Starring: Timothy Dalton, Carey Lowell, Robert Davi
Director: John Glen
Running Time: 133 mins
Licence To Kill is a British film and the sixteenth in the James Bond series. After being dismissed by MI6, James Bond goes rogue to bring down a powerful drug lord who tortured his best friend and murdered his best friend’s wife.
Well, in my view, this is the worst Bond movie by a long way. Think about it, what’s the most important objective of any action film? To entertain. That’s something that Licence To Kill consistently fails to do on every single level. Not only is its story appallingly dull, but Timothy Dalton’s turn as Bond, as well as John Glen’s directing, goes completely downhill from the moderately average The Living Daylights, and it all comes together to make a desperately disappointing Bond film that I personally couldn’t wait to end.
So, let’s start with what I thought was the most disappointing part of the entire movie: the story. Bond films have all got that generic plot about saving the world from some deranged madman, but this bravely decides to move a little away from that format and tell a slightly different story, which, at least initially excited me.
Although we’ve seen the ‘agent gone rogue’ story done so much better in other films such as Mission: Impossible – Rogue Nation, I was expectant that this film could provide something slightly different and more interesting to what we’re used to seeing from Bond, but I was completely wrong, because this is easily the most tedious plot in a Bond movie of all.
The main objective of the story is to add an extra emotional level to Bond’s mission. He’s hell-bent on revenge after what this drug lord did to his best friend, and further incensed by his dismissal from MI6, so this, in theory, should be a really intense story to follow.
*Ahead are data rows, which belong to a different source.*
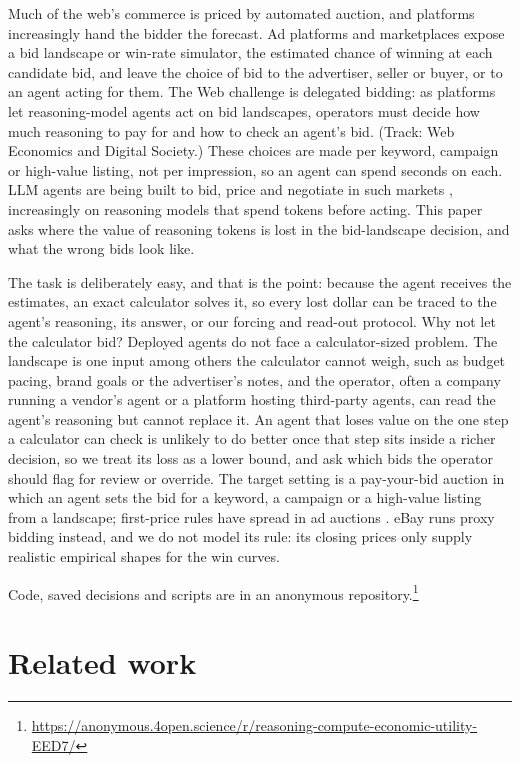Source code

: \documentclass[sigconf,review,anonymous]{acmart}
\begin{document}
Much of the web's commerce is priced by automated auction, and platforms increasingly hand the bidder the forecast. Ad platforms and marketplaces expose a bid landscape or win-rate simulator, the estimated chance of winning at each candidate bid, and leave the choice of bid to the advertiser, seller or buyer, or to an agent acting for them. The Web challenge is delegated bidding: as platforms let reasoning-model agents act on bid landscapes, operators must decide how much reasoning to pay for and how to check an agent's bid. (Track: Web Economics and Digital Society.) These choices are made per keyword, campaign or high-value listing, not per impression, so an agent can spend seconds on each. LLM agents are being built to bid, price and negotiate in such markets \cite{chen2024aucarena,zhu2024synthetic,ahmed2026bazaar}, increasingly on reasoning models that spend tokens before acting. This paper asks where the value of reasoning tokens is lost in the bid-landscape decision, and what the wrong bids look like.

The task is deliberately easy, and that is the point: because the agent receives the estimates, an exact calculator solves it, so every lost dollar can be traced to the agent's reasoning, its answer, or our forcing and read-out protocol. Why not let the calculator bid? Deployed agents do not face a calculator-sized problem. The landscape is one input among others the calculator cannot weigh, such as budget pacing, brand goals or the advertiser's notes, and the operator, often a company running a vendor's agent or a platform hosting third-party agents, can read the agent's reasoning but cannot replace it. An agent that loses value on the one step a calculator can check is unlikely to do better once that step sits inside a richer decision, so we treat its loss as a lower bound, and ask which bids the operator should flag for review or override. The target setting is a pay-your-bid auction in which an agent sets the bid for a keyword, a campaign or a high-value listing from a landscape; first-price rules have spread in ad auctions \cite{despotakis2021firstprice}. eBay runs proxy bidding instead, and we do not model its rule: its closing prices only supply realistic empirical shapes for the win curves.

Code, saved decisions and scripts are in an anonymous repository.\footnote{\url{https://anonymous.4open.science/r/reasoning-compute-economic-utility-EED7/}}



\section{Related work}
\end{document}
However, its painfully slow pacing completely destroys that, because despite the odd burst of action, Bond’s desperation for revenge is interrupted by endlessly poorly-written dialogue scenes.
The espionage genre can easily have brilliantly suspenseful talking scenes, but the script here completely failed to deliver any tension, and it had a huge impact on making what seemed like an interesting story into a truly tedious one from start to finish. Every scene felt like it went on for an age, and it really made me impatient and frankly bored as this film seemed like it would never end.
There is action, but it’s far too dispersed over such a long running time. And even when it does pop up, it’s pretty underwhelming. I don’t know what happened, but one of the strengths of The Living Daylights was John Glen’s action directing, and yet in Licence To Kill, it’s really poor. The chases are strangely edited, we don’t ever get any close-up, intense shots of Bond and the villains going head to head that might have drawn out a smidge of emotion, and so even when it’s trying to be a bit more fun and exciting, this film is still a real bore, and that’s Licence To Kill gets a 4.2 from me.